En la vida, pocas cosas ocurren por casualidad. Algunas nos impulsan hacia delante o nos sujetan con mano firme. Otras ponen una red bajo nosotros; cuando no, nos ayudan a salir del pozo en el que hemos caído. Pero siempre hay alguien en mejor posición, con mayor disposición, o que aprovecha la oportunidad, para traer a su lado próspero a quien necesita ser ayudado.

Es posible que esta crisis sanitaria nos devuelva al kilómetro cero de la crisis del 2008 pese a que no es la causa fundamental con que ha aparecido en nuestras vidas.

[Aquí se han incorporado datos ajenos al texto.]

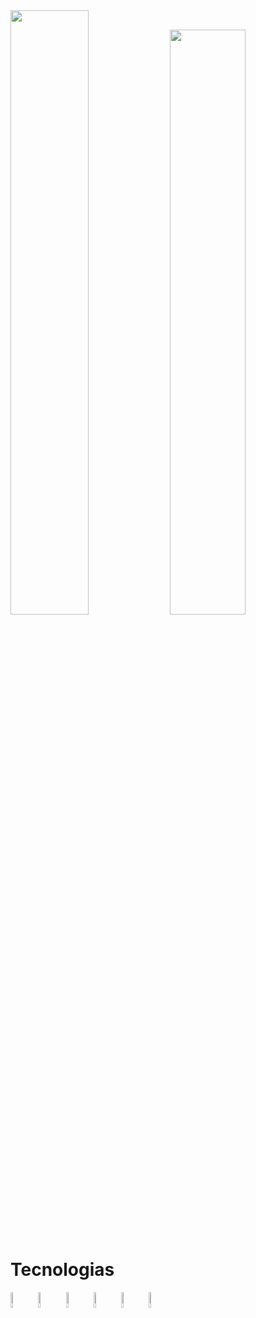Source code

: 
<!--
**Mr-R4F/Mr-R4F** is a ✨ _special_ ✨ repository because its `README.md` (this file) appears on your GitHub profile.

Here are some ideas to get you started:

- 🔭 I’m currently working on ...
- 🌱 I’m currently learning ...
- 👯 I’m looking to collaborate on ...
- 🤔 I’m looking for help with ...
- 💬 Ask me about ...
- 📫 How to reach me: ...
- 😄 Pronouns: ...
- ⚡ Fun fact: ...
-->

<div>
  <img width="49.8%" src="https://github-readme-stats.vercel.app/api?username=Mr-R4F&theme=github_dark&show_icons=true&include_all_commits=true&count_private=true">
  <img width="49%" src="https://github-readme-stats.vercel.app/api/top-langs/?username=Mr-R4F&theme=github_dark&layout=compact">
</div>

<div style="display: inline_block"><br>
  <h1>Tecnologias</h1>
  <img alt="HTML5" width="8%" align="center" src="https://cdn.jsdelivr.net/gh/devicons/devicon/icons/html5/html5-plain-wordmark.svg">
  <img alt="CSS3" width="8%" align="center" src="https://cdn.jsdelivr.net/gh/devicons/devicon/icons/css3/css3-plain-wordmark.svg">
  <img alt="JAVASCRIPT" width="8%" align="center" src="https://cdn.jsdelivr.net/gh/devicons/devicon/icons/javascript/javascript-original.svg">         
  <img alt="JQUERY" width="8%" align="center" src="https://cdn.jsdelivr.net/gh/devicons/devicon/icons/jquery/jquery-original-wordmark.svg">
  <img alt="PHP"width="8%" align="center" src="https://cdn.jsdelivr.net/gh/devicons/devicon/icons/php/php-plain.svg">
  <img alt="GIT"width="8%" align="center" src="https://cdn.jsdelivr.net/gh/devicons/devicon/icons/git/git-original-wordmark.svg">
</div>
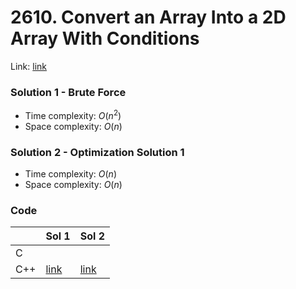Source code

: # 2610. Convert an Array Into a 2D Array With Conditions
Link: [link](https://leetcode.com/problems/convert-an-array-into-a-2d-array-with-conditions/)

### Solution 1 - Brute Force
* Time complexity: $O(n^2)$
* Space complexity: $O(n)$

### Solution 2 - Optimization Solution 1
* Time complexity: $O(n)$
* Space complexity: $O(n)$

### Code
||Sol 1|Sol 2|
|-|-|-|
|C|||
|C++|[link](./sol_1/main.cpp)|[link](./sol_2/main.cpp)|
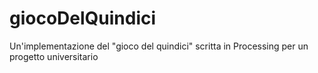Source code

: # giocoDelQuindici
Un'implementazione del "gioco del quindici" scritta in Processing per un progetto universitario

Tampoco es la primera vez que nos enfrentamos ante esta situación. Ni será la última.

La diferencia estriba en la forma en que afrontamos la situación. Bien dejando al libre albedrío la solución, bien utilizando los elementos de cohesión que nos brinda la economía de mercado y la intervención eficaz del presupuesto y políticas públicas.

También es cierto que un poco, o un mucho, de solidaridad internacional, junto con una rebaja de varios puntos en el orgullo patrio, harían más llevadera esta fragilidad económica y de ideas con que nos enfrentamos al monstruo de siete cabezas.

Queremos vivir de las rentas de una oportuna inversión (laboral, financiera, inmobiliaria o intelectual) que realizamos en el pasado y no olvidamos de lo que nos costó conseguir aquellos recursos previos.

Pero también existen las personas necesitadas, las que han tenido mala suerte y las que, tras un proceso destructivo, no afrontan esta crisis en su mejor momento financiero o de ánimos.

Y no paro de alabar la capacidad de adaptación del ser humano o la máxima de Schumpeter, que venía a decir que de la destrucción creativa brotan los mimbres de un futuro más fuerte y de una esperanza fundamentada. O la de Keynes sobre la importancia del Estado como benefactor y cohesionador de la sociedad.

Pero, claro, para ello hacen falta buenos cimientos presupuestarios, anímicos y motivacionales.